On May 1, 2019, over 10,000 educators met at the South Carolina Statehouse to protest various issues related to education, including low teacher pay, high student-to-teacher ratio, and the teacher shortage. Many school districts around the state closed during the protest, with some citing a high number of leave requests, such as personal days, and low numbers of substitutes as reasons for the closures. Some school districts, such as Richland School District 2 later voted to forgive the day missed due to the event.

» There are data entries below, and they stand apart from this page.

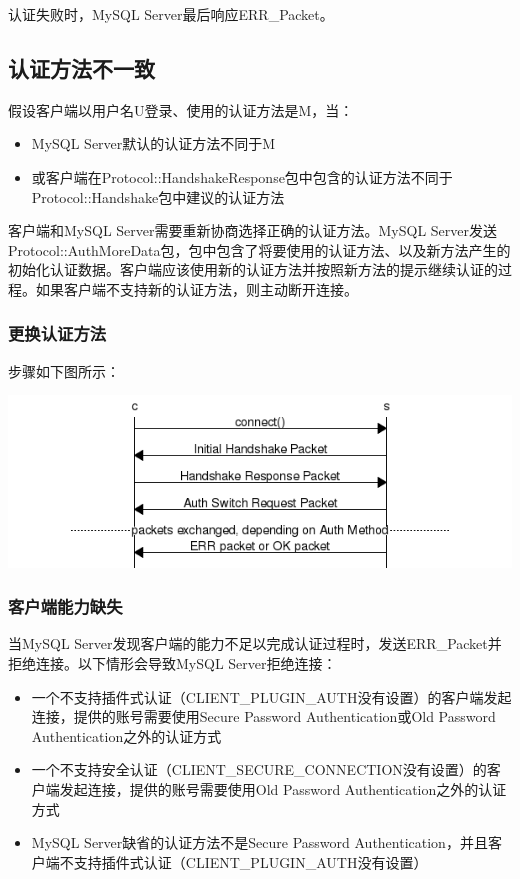 \documentclass[a4paper, titlepage, 10pt, bookmark]{article}
\begin{document}
认证失败时，MySQL Server最后响应ERR\_Packet。

\subsection{认证方法不一致}
假设客户端以用户名U登录、使用的认证方法是M，当：
\begin{itemize}
    \item MySQL Server默认的认证方法不同于M
    \item 或客户端在Protocol::HandshakeResponse包中包含的认证方法不同于Protocol::Handshake包中建议的认证方法
\end{itemize}

客户端和MySQL Server需要重新协商选择正确的认证方法。MySQL Server发送Protocol::AuthMoreData包，包中包含了将要使用的认证方法、以及新方法产生的初始化认证数据。客户端应该使用新的认证方法并按照新方法的提示继续认证的过程。如果客户端不支持新的认证方法，则主动断开连接。

\subsubsection{更换认证方法}
步骤如下图所示：
\begin{center}
\includegraphics[width=6in]{006.png}
\end{center}

\subsubsection{客户端能力缺失}
当MySQL Server发现客户端的能力不足以完成认证过程时，发送ERR\_Packet并拒绝连接。以下情形会导致MySQL Server拒绝连接：
\begin{itemize}
    \item 一个不支持插件式认证（CLIENT\_PLUGIN\_AUTH没有设置）的客户端发起连接，提供的账号需要使用Secure Password Authentication或Old Password Authentication之外的认证方式
    \item 一个不支持安全认证（CLIENT\_SECURE\_CONNECTION没有设置）的客户端发起连接，提供的账号需要使用Old Password Authentication之外的认证方式
    \item MySQL Server缺省的认证方法不是Secure Password Authentication，并且客户端不支持插件式认证（CLIENT\_PLUGIN\_AUTH没有设置）
\end{itemize}
\end{document}
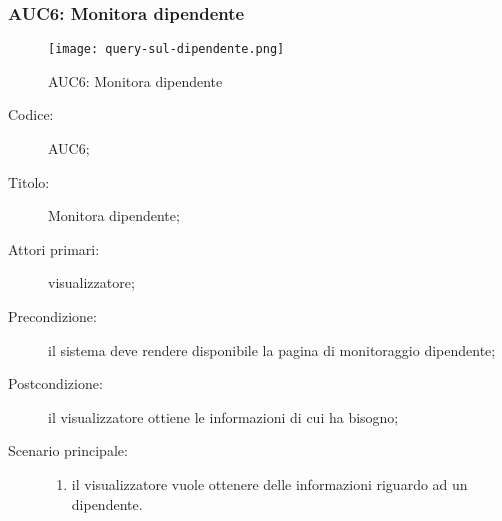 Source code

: \documentclass[../../../analisi-dei-requisiti.tex]{subfiles}
\begin{document}
\subsubsection{AUC6: Monitora dipendente}%
\label{subs:AUC6}

\begin{figure}[H]
  \centering
  \texttt{[image: query-sul-dipendente.png]}
  \caption{AUC6: Monitora dipendente}%
  \label{fig:AUC6}
\end{figure}

\begin{description}
  \item[Codice:] AUC6;
  \item[Titolo:] Monitora dipendente;
  \item[Attori primari:] visualizzatore;
  \item[Precondizione:]  il sistema deve rendere disponibile la pagina di monitoraggio dipendente;
  \item[Postcondizione:] il visualizzatore ottiene le informazioni di cui ha bisogno;
  \item[Scenario principale:]
  \begin{enumerate}
    \item il visualizzatore vuole ottenere delle informazioni riguardo ad un dipendente.
  \end{enumerate}
\end{description}
\end{document}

Organizers of the protest hailed it as a success. The state legislature soon voted to increase teacher pay by 4%, though no legislation directly altered the state of high classroom occupancy and the teacher shortage.

===COVID-19===

Throughout the COVID-19 pandemic in 2020 and 2021, SC for Ed frequently advocated for the institution of mask mandates in schools, which governor Henry McMaster refused to initiate. Further, the group demanded that schools remain closed more than a year after the outset of the pandemic, at a time during which there was some controversy over the effects of early strains of the virus on children. For example, according to Anthony Fauci, in November 2021, "The spread among children and from children is not really very big at all." Fauci later amended his statement, saying, in reference to Florida's anti-mask mandate law, "I cannot understand how one can say I'm going to mandate that you don't allow a person to mandate a mask – in other words the anti-mandate mandate. It just doesn't make any sense to me why you would want to not protect the children." An SC for Ed board member stated, "If we do not have mitigation efforts that are effective in place to help with the spread of COVID, such as masks, we are going to see more and more children become ill,” The group based its position on then-current medical guidance from the American Academy of Pediatrics and Centers for Disease Control and Prevention.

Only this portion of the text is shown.